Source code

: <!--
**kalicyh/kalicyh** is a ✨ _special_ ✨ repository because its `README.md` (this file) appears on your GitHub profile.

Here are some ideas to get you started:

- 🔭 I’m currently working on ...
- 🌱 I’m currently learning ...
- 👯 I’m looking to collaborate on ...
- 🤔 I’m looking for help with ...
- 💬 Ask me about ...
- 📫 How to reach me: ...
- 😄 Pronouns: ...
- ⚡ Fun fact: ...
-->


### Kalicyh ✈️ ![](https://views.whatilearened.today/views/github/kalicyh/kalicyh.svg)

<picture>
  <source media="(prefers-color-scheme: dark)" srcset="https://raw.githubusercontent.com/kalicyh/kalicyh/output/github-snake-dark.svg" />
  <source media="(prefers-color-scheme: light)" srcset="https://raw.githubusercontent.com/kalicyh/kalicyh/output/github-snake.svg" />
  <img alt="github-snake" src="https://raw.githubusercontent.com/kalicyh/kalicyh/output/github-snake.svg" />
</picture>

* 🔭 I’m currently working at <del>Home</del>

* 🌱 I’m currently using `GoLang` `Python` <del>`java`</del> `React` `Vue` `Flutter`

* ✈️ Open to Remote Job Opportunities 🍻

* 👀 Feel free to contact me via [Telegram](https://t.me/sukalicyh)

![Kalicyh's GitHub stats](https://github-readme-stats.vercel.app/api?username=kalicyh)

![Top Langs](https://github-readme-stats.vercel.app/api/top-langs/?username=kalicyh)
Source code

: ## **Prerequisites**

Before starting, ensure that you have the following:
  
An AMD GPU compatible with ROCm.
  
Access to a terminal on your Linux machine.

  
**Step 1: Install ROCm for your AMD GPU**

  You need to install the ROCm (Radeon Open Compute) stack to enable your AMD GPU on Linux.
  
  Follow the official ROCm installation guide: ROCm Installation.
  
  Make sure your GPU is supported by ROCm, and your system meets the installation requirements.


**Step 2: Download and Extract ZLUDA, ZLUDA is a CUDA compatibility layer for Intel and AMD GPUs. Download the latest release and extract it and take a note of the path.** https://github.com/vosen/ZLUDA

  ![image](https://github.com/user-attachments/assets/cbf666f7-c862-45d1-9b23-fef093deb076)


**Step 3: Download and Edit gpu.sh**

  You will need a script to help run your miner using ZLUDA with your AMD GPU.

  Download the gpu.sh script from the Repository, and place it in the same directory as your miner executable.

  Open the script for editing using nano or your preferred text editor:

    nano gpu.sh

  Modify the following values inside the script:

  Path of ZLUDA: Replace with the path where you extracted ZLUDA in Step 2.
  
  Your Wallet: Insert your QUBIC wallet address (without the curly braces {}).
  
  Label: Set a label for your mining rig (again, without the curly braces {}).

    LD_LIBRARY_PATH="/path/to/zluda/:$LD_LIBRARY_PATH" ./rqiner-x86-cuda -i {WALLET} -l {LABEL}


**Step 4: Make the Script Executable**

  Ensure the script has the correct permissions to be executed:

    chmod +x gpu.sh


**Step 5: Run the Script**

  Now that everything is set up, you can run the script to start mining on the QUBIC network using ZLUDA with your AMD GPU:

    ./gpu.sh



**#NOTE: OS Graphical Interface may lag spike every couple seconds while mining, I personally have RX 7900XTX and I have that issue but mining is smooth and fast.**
-=-=-
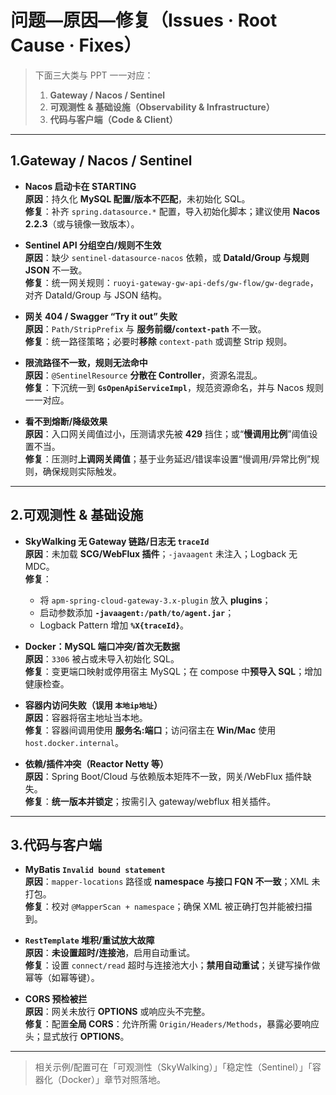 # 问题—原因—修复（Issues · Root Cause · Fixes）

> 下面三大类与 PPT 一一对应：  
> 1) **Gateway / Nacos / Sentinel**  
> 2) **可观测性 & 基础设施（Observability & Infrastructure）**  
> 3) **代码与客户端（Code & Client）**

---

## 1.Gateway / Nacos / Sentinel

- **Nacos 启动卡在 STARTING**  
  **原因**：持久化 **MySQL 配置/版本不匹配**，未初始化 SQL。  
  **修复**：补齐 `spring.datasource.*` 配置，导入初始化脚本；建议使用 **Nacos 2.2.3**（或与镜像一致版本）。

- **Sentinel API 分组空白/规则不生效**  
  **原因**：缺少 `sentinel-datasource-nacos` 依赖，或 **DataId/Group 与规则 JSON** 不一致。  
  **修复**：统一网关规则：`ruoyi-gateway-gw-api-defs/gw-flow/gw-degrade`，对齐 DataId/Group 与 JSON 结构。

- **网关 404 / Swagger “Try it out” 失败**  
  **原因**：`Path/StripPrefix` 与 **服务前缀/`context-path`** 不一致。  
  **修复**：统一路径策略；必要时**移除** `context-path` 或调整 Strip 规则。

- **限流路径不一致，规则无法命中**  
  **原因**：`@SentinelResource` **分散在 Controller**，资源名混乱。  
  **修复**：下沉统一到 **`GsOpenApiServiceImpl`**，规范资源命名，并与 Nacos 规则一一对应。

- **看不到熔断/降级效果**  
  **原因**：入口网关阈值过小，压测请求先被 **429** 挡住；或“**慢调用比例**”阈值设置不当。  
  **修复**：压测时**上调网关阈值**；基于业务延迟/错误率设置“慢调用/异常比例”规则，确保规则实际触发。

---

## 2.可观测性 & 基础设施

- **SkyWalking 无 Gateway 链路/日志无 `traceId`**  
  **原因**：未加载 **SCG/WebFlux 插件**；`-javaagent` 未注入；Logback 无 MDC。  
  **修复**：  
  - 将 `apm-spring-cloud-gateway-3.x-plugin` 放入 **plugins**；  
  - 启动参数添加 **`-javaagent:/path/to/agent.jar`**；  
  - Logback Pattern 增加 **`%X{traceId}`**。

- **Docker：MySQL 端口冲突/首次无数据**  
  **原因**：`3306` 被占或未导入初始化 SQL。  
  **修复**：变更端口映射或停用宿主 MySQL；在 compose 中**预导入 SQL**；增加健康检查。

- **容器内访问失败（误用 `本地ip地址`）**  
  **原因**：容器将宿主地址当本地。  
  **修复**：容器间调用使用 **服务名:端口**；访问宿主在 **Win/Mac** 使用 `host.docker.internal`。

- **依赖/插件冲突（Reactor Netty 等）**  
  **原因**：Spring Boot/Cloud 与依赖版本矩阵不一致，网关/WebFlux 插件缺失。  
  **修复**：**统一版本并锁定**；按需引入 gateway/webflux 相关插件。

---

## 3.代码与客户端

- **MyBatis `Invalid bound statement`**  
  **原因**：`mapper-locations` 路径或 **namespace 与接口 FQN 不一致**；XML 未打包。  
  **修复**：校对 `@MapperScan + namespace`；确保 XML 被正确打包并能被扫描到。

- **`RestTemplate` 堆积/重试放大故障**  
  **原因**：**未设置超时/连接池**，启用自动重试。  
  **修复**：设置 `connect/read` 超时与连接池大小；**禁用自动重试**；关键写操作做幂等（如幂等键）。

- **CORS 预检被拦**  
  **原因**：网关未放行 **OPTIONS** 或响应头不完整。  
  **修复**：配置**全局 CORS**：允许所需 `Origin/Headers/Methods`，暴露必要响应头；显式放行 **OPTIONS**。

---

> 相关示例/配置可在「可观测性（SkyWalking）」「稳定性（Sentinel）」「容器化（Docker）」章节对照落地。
-=-=-
Retype exactly the lines of the data above that fall between the line with "或调整 Strip 规则。" and the line with "FQN 不一致**；XML 未打包。", inclusive, and add nothing.

  **修复**：统一路径策略；必要时**移除** `context-path` 或调整 Strip 规则。

- **限流路径不一致，规则无法命中**  
  **原因**：`@SentinelResource` **分散在 Controller**，资源名混乱。  
  **修复**：下沉统一到 **`GsOpenApiServiceImpl`**，规范资源命名，并与 Nacos 规则一一对应。

- **看不到熔断/降级效果**  
  **原因**：入口网关阈值过小，压测请求先被 **429** 挡住；或“**慢调用比例**”阈值设置不当。  
  **修复**：压测时**上调网关阈值**；基于业务延迟/错误率设置“慢调用/异常比例”规则，确保规则实际触发。

---

## 2.可观测性 & 基础设施

- **SkyWalking 无 Gateway 链路/日志无 `traceId`**  
  **原因**：未加载 **SCG/WebFlux 插件**；`-javaagent` 未注入；Logback 无 MDC。  
  **修复**：  
  - 将 `apm-spring-cloud-gateway-3.x-plugin` 放入 **plugins**；  
  - 启动参数添加 **`-javaagent:/path/to/agent.jar`**；  
  - Logback Pattern 增加 **`%X{traceId}`**。

- **Docker：MySQL 端口冲突/首次无数据**  
  **原因**：`3306` 被占或未导入初始化 SQL。  
  **修复**：变更端口映射或停用宿主 MySQL；在 compose 中**预导入 SQL**；增加健康检查。

- **容器内访问失败（误用 `本地ip地址`）**  
  **原因**：容器将宿主地址当本地。  
  **修复**：容器间调用使用 **服务名:端口**；访问宿主在 **Win/Mac** 使用 `host.docker.internal`。

- **依赖/插件冲突（Reactor Netty 等）**  
  **原因**：Spring Boot/Cloud 与依赖版本矩阵不一致，网关/WebFlux 插件缺失。  
  **修复**：**统一版本并锁定**；按需引入 gateway/webflux 相关插件。

---

## 3.代码与客户端

- **MyBatis `Invalid bound statement`**  
  **原因**：`mapper-locations` 路径或 **namespace 与接口 FQN 不一致**；XML 未打包。  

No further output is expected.